Improve how our Fly deployment via Wasp CLI handles errors

Martinsos commented 1 year ago

wasp deply fly launch is great if everything is going well, but if something goes wrong (and it often does on Fly lately), then it is really hard for a user to figure out what to do now. Where should they continue from? What is already set up?

I would suggest we do two things:

Make our script a bit more robust to errors from the Fly side: if error happens, it could try to repeat the command, in case Fly is just being flaky.
We could make it clearer to user how to continue after the error.

For (2), one idea that we could do is that before we start executing commands, we could make a plan first. That means that our wasp deploy fly launch command would first print the plan, which is a list of commands it plans to run, and in which order, with some explanations for the user. Then, if the whole things breaks at some point, user can in theory pick up on their own from that point and run the rest of the commands from the plan.

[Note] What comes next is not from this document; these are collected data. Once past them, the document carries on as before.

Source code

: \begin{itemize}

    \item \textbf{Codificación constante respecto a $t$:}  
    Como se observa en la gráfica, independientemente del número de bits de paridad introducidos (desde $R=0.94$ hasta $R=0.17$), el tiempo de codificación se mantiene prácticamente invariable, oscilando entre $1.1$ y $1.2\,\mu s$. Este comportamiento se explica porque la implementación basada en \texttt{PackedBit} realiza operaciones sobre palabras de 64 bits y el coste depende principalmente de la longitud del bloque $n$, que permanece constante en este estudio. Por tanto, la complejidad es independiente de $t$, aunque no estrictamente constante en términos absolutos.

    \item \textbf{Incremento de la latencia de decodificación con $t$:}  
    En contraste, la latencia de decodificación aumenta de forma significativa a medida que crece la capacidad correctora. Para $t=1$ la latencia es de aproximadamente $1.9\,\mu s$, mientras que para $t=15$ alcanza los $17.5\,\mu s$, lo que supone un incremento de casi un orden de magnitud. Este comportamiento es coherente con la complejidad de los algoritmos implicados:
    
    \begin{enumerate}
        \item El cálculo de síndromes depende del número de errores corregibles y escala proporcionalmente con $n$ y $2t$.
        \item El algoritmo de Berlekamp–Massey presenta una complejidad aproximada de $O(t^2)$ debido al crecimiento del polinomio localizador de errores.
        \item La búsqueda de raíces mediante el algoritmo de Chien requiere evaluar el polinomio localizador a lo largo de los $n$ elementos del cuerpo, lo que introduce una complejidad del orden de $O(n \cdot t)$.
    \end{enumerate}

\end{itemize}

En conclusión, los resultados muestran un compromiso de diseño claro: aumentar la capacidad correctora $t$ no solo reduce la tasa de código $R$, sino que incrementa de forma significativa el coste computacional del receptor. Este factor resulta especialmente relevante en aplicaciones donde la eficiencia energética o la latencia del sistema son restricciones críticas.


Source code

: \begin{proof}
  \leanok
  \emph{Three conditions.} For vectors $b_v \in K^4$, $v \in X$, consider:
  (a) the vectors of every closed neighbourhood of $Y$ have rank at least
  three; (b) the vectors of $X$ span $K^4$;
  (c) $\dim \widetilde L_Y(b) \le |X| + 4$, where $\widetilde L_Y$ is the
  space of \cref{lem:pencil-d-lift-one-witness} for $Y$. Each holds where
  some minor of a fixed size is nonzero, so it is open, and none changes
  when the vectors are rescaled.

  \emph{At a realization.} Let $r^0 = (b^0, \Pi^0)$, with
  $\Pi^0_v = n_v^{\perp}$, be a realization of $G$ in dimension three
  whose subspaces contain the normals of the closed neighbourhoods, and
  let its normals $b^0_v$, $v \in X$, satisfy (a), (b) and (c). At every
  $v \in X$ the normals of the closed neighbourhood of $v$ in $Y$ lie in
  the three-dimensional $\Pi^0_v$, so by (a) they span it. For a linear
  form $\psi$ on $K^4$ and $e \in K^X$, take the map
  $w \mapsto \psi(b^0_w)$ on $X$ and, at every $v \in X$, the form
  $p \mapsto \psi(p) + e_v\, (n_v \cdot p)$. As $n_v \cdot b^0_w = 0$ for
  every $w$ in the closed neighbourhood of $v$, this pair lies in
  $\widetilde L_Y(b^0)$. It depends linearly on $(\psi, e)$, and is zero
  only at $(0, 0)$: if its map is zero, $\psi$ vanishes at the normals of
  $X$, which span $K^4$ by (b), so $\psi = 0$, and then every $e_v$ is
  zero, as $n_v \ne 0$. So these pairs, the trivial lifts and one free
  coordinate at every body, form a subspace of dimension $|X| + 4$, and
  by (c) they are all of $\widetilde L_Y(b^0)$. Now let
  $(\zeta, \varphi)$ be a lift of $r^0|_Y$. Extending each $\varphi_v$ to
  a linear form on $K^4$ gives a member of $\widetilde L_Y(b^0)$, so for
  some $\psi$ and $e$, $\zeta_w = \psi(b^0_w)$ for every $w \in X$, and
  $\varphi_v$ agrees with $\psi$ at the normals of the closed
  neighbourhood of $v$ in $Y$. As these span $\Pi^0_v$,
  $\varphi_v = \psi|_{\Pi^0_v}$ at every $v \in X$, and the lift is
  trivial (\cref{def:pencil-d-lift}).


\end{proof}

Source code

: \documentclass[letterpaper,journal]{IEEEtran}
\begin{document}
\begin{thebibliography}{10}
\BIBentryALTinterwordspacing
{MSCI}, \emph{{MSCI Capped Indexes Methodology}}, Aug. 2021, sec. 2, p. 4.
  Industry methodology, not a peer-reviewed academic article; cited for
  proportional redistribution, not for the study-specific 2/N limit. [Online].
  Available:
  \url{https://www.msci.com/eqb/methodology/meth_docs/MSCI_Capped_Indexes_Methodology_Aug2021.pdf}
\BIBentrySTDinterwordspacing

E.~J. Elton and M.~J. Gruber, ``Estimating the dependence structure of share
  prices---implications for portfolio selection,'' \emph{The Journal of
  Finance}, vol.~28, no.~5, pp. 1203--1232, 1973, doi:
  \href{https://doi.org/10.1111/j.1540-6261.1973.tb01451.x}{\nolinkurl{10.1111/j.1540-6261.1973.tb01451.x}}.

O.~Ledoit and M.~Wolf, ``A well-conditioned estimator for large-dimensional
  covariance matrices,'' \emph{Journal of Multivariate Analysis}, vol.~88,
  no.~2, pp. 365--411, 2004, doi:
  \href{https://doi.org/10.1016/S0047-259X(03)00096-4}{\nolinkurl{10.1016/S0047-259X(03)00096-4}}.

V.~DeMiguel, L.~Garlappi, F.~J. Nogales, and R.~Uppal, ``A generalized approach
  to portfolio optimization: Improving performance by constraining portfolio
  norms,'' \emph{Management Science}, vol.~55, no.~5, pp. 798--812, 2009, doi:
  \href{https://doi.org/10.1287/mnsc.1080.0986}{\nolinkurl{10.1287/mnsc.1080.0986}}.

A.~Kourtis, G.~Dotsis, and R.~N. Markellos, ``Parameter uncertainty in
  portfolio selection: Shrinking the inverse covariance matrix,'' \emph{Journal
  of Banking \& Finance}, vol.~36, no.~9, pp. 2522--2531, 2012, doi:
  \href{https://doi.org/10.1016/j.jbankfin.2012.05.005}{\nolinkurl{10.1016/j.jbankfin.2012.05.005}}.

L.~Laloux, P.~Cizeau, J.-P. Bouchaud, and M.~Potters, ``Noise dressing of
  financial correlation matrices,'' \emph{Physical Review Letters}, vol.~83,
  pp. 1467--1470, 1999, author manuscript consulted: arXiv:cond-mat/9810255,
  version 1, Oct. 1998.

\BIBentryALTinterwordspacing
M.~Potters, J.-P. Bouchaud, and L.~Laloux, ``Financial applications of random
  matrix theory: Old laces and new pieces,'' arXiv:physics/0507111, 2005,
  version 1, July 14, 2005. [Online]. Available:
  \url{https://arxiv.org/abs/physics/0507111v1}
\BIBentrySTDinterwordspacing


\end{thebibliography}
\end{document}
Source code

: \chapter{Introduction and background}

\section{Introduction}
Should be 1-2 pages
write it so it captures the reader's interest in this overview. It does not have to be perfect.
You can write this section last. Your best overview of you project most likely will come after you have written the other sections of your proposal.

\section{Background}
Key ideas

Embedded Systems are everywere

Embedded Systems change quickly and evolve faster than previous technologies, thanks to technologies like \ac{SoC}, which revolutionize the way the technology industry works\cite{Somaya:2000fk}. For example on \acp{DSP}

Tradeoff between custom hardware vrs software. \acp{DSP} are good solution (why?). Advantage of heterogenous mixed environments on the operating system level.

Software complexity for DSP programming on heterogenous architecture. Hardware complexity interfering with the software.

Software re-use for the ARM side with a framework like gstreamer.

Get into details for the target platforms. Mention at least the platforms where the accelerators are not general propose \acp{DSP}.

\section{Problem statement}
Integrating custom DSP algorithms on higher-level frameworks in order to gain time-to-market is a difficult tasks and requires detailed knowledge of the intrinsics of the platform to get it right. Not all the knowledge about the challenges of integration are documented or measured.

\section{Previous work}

Alternatively, Wasp CLI could itself be smart enough to recognize where the whole process broke and continue from there -> either by learning from Fly which resources are already allocated and skipping those, or by maybe even having it written locally on the disk.

Third option is to roll-back: if wasp deploy fly launch fails, then we would remove all the resources that were allocated during it so far, so that the whole command becomes transactional, and the next time we run it we start with a clean slate, if error occurred previously. That said, this sounds tricky and what if deleting resources also fails? So I am not so sure about this approach.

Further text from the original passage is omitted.